» **WORK REQUEST**
Find the word "html" in the listing below, then return every line it appears in.

Top of EXTRACTED INFORMATION

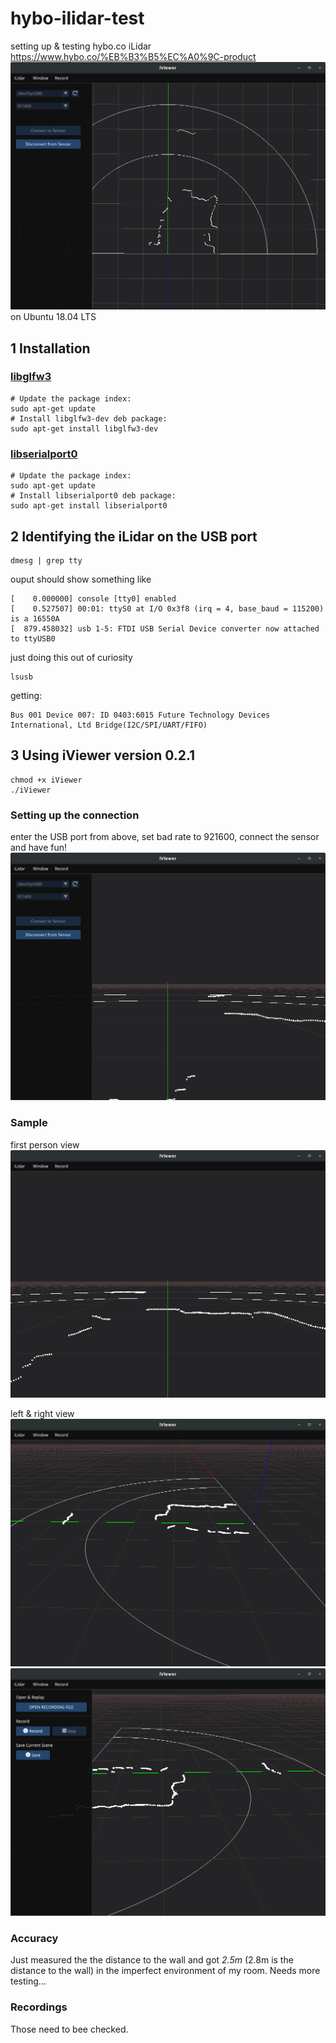 # hybo-ilidar-test
setting up &amp; testing hybo.co iLidar https://www.hybo.co/%EB%B3%B5%EC%A0%9C-product
![](images/ilidar-room-sample1.png)
on Ubuntu 18.04 LTS

## 1 Installation

### [libglfw3](https://ubuntu.pkgs.org/18.04/ubuntu-universe-amd64/libglfw3-dev_3.2.1-1_amd64.deb.html)
```
# Update the package index:
sudo apt-get update
# Install libglfw3-dev deb package:
sudo apt-get install libglfw3-dev
```

### [libserialport0](https://ubuntu.pkgs.org/18.04/ubuntu-universe-amd64/libserialport0_0.1.1-2_amd64.deb.html)
```
# Update the package index:
sudo apt-get update
# Install libserialport0 deb package:
sudo apt-get install libserialport0
```


## 2 Identifying the iLidar on the USB port
```
dmesg | grep tty
```

ouput should show something like
```
[    0.000000] console [tty0] enabled
[    0.527507] 00:01: ttyS0 at I/O 0x3f8 (irq = 4, base_baud = 115200) is a 16550A
[  879.458032] usb 1-5: FTDI USB Serial Device converter now attached to ttyUSB0
```

just doing this out of curiosity
```
lsusb
```
getting:
```
Bus 001 Device 007: ID 0403:6015 Future Technology Devices International, Ltd Bridge(I2C/SPI/UART/FIFO)
```

## 3 Using iViewer version 0.2.1
```
chmod +x iViewer
./iViewer
```

### Setting up the connection
enter the USB port from above, set bad rate to 921600, connect the sensor and have fun!
![](images/ilidar-settings.png)

### Sample
first person view
![](images/ilidar-room-firstperson.png)

left & right view
![](images/ilidar-room-left.png)
![](images/ilidar-room-right.png)

### Accuracy
Just measured the the distance to the wall and got *2.5m* (2.8m is the distance to the wall) in the imperfect environment of my room. Needs more testing...

### Recordings
Those need to bee checked.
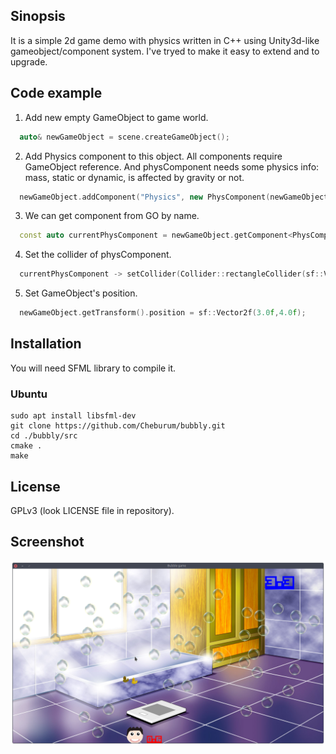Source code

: ## Sinopsis
It is a simple 2d game demo with physics written in C++ using Unity3d-like gameobject/component system. I've tryed to make it easy to extend and to upgrade.
## Code example

1. Add new empty GameObject to game world.
```C++
  auto& newGameObject = scene.createGameObject();
```
2. Add Physics component to this object. All components require GameObject reference. And physComponent needs some physics info: mass, static or dynamic, is affected by gravity or not.
```C++
  newGameObject.addComponent("Physics", new PhysComponent(newGameObject, 0.0f, false, false));
```
3. We can get component from GO by name.
```C++
  const auto currentPhysComponent = newGameObject.getComponent<PhysComponent>("Physics")
```
4. Set the collider of physComponent.
```C++
  currentPhysComponent -> setCollider(Collider::rectangleCollider(sf::Vector2f(1.0f,3.0f));
```
5. Set GameObject's position.
```C++
  newGameObject.getTransform().position = sf::Vector2f(3.0f,4.0f);
```
## Installation
You will need SFML library to compile it.
### Ubuntu
```shell
sudo apt install libsfml-dev
git clone https://github.com/Cheburum/bubbly.git
cd ./bubbly/src
cmake .
make
```
## License
GPLv3 (look LICENSE file in repository).

## Screenshot
![screenshot](./images/screenshot1.png)
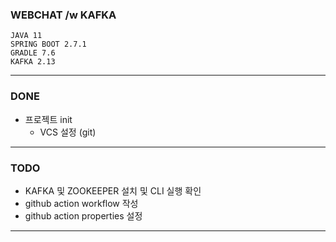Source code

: ### WEBCHAT /w KAFKA


 
```
JAVA 11
SPRING BOOT 2.7.1
GRADLE 7.6
KAFKA 2.13
```

---

### DONE

* 프로젝트 init
  - VCS 설정 (git)

---

### TODO

* KAFKA 및 ZOOKEEPER 설치 및 CLI 실행 확인
* github action workflow 작성
* github action properties 설정

---





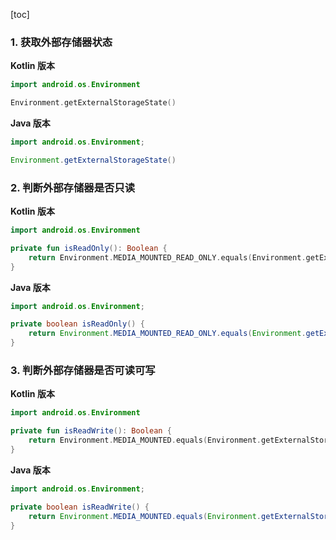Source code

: [toc]

### 1. 获取外部存储器状态

**Kotlin 版本**

```kotlin
import android.os.Environment

Environment.getExternalStorageState()
```

**Java 版本**

```java
import android.os.Environment;

Environment.getExternalStorageState()
```

### 2. 判断外部存储器是否只读

**Kotlin 版本**

```kotlin
import android.os.Environment

private fun isReadOnly(): Boolean {
    return Environment.MEDIA_MOUNTED_READ_ONLY.equals(Environment.getExternalStorageState())
}
```

**Java 版本**

```java
import android.os.Environment;

private boolean isReadOnly() {
    return Environment.MEDIA_MOUNTED_READ_ONLY.equals(Environment.getExternalStorageState());
}
```

### 3. 判断外部存储器是否可读可写

**Kotlin 版本**

```kotlin
import android.os.Environment

private fun isReadWrite(): Boolean {
    return Environment.MEDIA_MOUNTED.equals(Environment.getExternalStorageState())
}
```

**Java 版本**

```java
import android.os.Environment;

private boolean isReadWrite() {
    return Environment.MEDIA_MOUNTED.equals(Environment.getExternalStorageState());
}
```

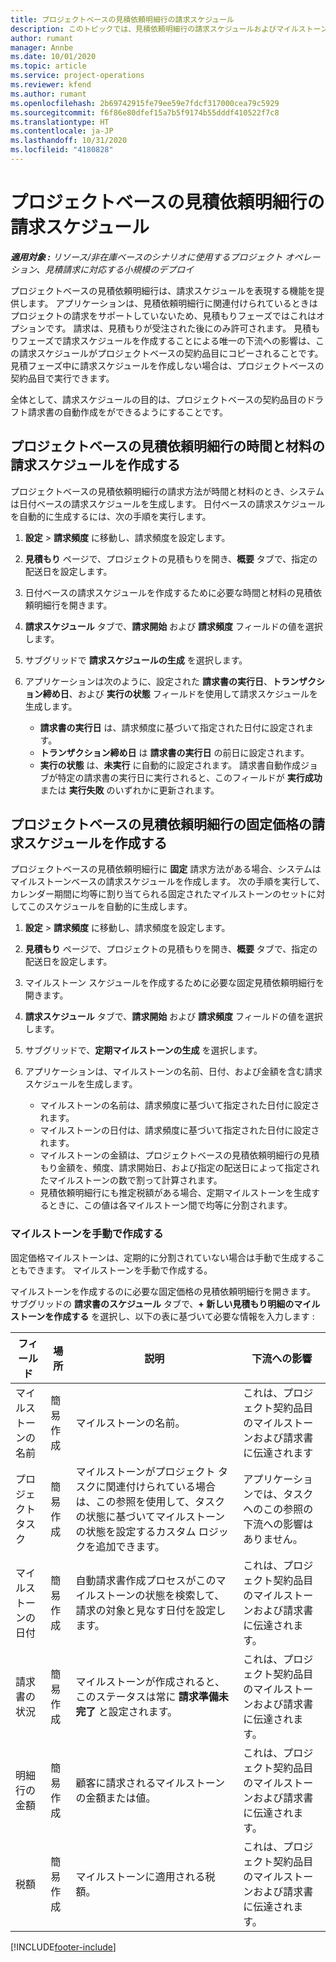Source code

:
 ```yaml
---
title: プロジェクトベースの見積依頼明細行の請求スケジュール
description: このトピックでは、見積依頼明細行の請求スケジュールおよびマイルストーンの作成に関する情報を提供します。
author: rumant
manager: Annbe
ms.date: 10/01/2020
ms.topic: article
ms.service: project-operations
ms.reviewer: kfend
ms.author: rumant
ms.openlocfilehash: 2b69742915fe79ee59e7fdcf317000cea79c5929
ms.sourcegitcommit: f6f86e80dfef15a7b5f9174b55dddf410522f7c8
ms.translationtype: HT
ms.contentlocale: ja-JP
ms.lasthandoff: 10/31/2020
ms.locfileid: "4180828"
---
```

# <a name="invoice-schedules-on-project-based-quote-lines"></a>プロジェクトベースの見積依頼明細行の請求スケジュール

_**適用対象 :** リソース/非在庫ベースのシナリオに使用するプロジェクト オペレーション、見積請求に対応する小規模のデプロイ_

プロジェクトベースの見積依頼明細行は、請求スケジュールを表現する機能を提供します。 アプリケーションは、見積依頼明細行に関連付けられているときはプロジェクトの請求をサポートしていないため、見積もりフェーズではこれはオプションです。 請求は、見積もりが受注された後にのみ許可されます。 見積もりフェーズで請求スケジュールを作成することによる唯一の下流への影響は、この請求スケジュールがプロジェクトベースの契約品目にコピーされることです。 見積フェーズ中に請求スケジュールを作成しない場合は、プロジェクトベースの契約品目で実行できます。

全体として、請求スケジュールの目的は、プロジェクトベースの契約品目のドラフト請求書の自動作成をができるようにすることです。 

## <a name="create-a-time-and-material-invoice-schedule-for-a-project-based-quote-line"></a>プロジェクトベースの見積依頼明細行の時間と材料の請求スケジュールを作成する

プロジェクトベースの見積依頼明細行の請求方法が時間と材料のとき、システムは日付ベースの請求スケジュールを生成します。 日付ベースの請求スケジュールを自動的に生成するには、次の手順を実行します。

1. **設定** > **請求頻度** に移動し、請求頻度を設定します。
2. **見積もり** ページで、プロジェクトの見積もりを開き、**概要** タブで、指定の配送日を設定します。
3. 日付ベースの請求スケジュールを作成するために必要な時間と材料の見積依頼明細行を開きます。 
4. **請求スケジュール** タブで、**請求開始** および **請求頻度** フィールドの値を選択します。 
5. サブグリッドで **請求スケジュールの生成** を選択します。
6. アプリケーションは次のように、設定された **請求書の実行日**、**トランザクション締め日**、および **実行の状態** フィールドを使用して請求スケジュールを生成します。

    - **請求書の実行日** は、請求頻度に基づいて指定された日付に設定されます。
    - **トランザクション締め日** は **請求書の実行日** の前日に設定されます。
    - **実行の状態** は、**未実行** に自動的に設定されます。 請求書自動作成ジョブが特定の請求書の実行日に実行されると、このフィールドが **実行成功** または **実行失敗** のいずれかに更新されます。

## <a name="create-a-fixed-price-invoice-schedule-for-a-project-based-quote-line"></a>プロジェクトベースの見積依頼明細行の固定価格の請求スケジュールを作成する

プロジェクトベースの見積依頼明細行に **固定** 請求方法がある場合、システムはマイルストーンベースの請求スケジュールを作成します。 次の手順を実行して、カレンダー期間に均等に割り当てられる固定されたマイルストーンのセットに対してこのスケジュールを自動的に生成します。

1. **設定** > **請求頻度** に移動し、請求頻度を設定します。
2. **見積もり** ページで、プロジェクトの見積もりを開き、**概要** タブで、指定の配送日を設定します。
3. マイルストーン スケジュールを作成するために必要な固定見積依頼明細行を開きます。 
4. **請求スケジュール** タブで、**請求開始** および **請求頻度** フィールドの値を選択します。 
5. サブグリッドで、**定期マイルストーンの生成** を選択します。
6. アプリケーションは、マイルストーンの名前、日付、および金額を含む請求スケジュールを生成します。

    - マイルストーンの名前は、請求頻度に基づいて指定された日付に設定されます。
    - マイルストーンの日付は、請求頻度に基づいて指定された日付に設定されます。
    - マイルストーンの金額は、プロジェクトベースの見積依頼明細行の見積もり金額を、頻度、請求開始日、および指定の配送日によって指定されたマイルストーンの数で割って計算されます。
    - 見積依頼明細行にも推定税額がある場合、定期マイルストーンを生成するときに、この値は各マイルストーン間で均等に分割されます。

### <a name="manually-create-milestones"></a>マイルストーンを手動で作成する

固定価格マイルストーンは、定期的に分割されていない場合は手動で生成することもできます。 マイルストーンを手動で作成する。

マイルストーンを作成するのに必要な固定価格の見積依頼明細行を開きます。 サブグリッドの **請求書のスケジュール** タブで、**+ 新しい見積もり明細のマイルストーンを作成する** を選択し、以下の表に基づいて必要な情報を入力します :

| **フィールド** | **場所** | **説明** | **下流への影響** |
| --- | --- | --- | --- |
| マイルストーンの名前 | 簡易作成 | マイルストーンの名前。 | これは、プロジェクト契約品目のマイルストーンおよび請求書に伝達されます |
| プロジェクト タスク | 簡易作成 | マイルストーンがプロジェクト タスクに関連付けられている場合は、この参照を使用して、タスクの状態に基づいてマイルストーンの状態を設定するカスタム ロジックを追加できます。 | アプリケーションでは、タスクへのこの参照の下流への影響はありません。 |
| マイルストーンの日付 | 簡易作成 | 自動請求書作成プロセスがこのマイルストーンの状態を検索して、請求の対象と見なす日付を設定します。 | これは、プロジェクト契約品目のマイルストーンおよび請求書に伝達されます。 |
| 請求書の状況 | 簡易作成 | マイルストーンが作成されると、このステータスは常に **請求準備未完了** と設定されます。 | これは、プロジェクト契約品目のマイルストーンおよび請求書に伝達されます。 |
| 明細行の金額 | 簡易作成 | 顧客に請求されるマイルストーンの金額または値。 | これは、プロジェクト契約品目のマイルストーンおよび請求書に伝達されます。 |
| 税額 | 簡易作成 | マイルストーンに適用される税額。 | これは、プロジェクト契約品目のマイルストーンおよび請求書に伝達されます。 |


[!INCLUDE[footer-include](../includes/footer-banner.md)]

Bottom of EXTRACTED INFORMATION

» **RESULT**
### [libglfw3](https://ubuntu.pkgs.org/18.04/ubuntu-universe-amd64/libglfw3-dev_3.2.1-1_amd64.deb.html)
### [libserialport0](https://ubuntu.pkgs.org/18.04/ubuntu-universe-amd64/libserialport0_0.1.1-2_amd64.deb.html)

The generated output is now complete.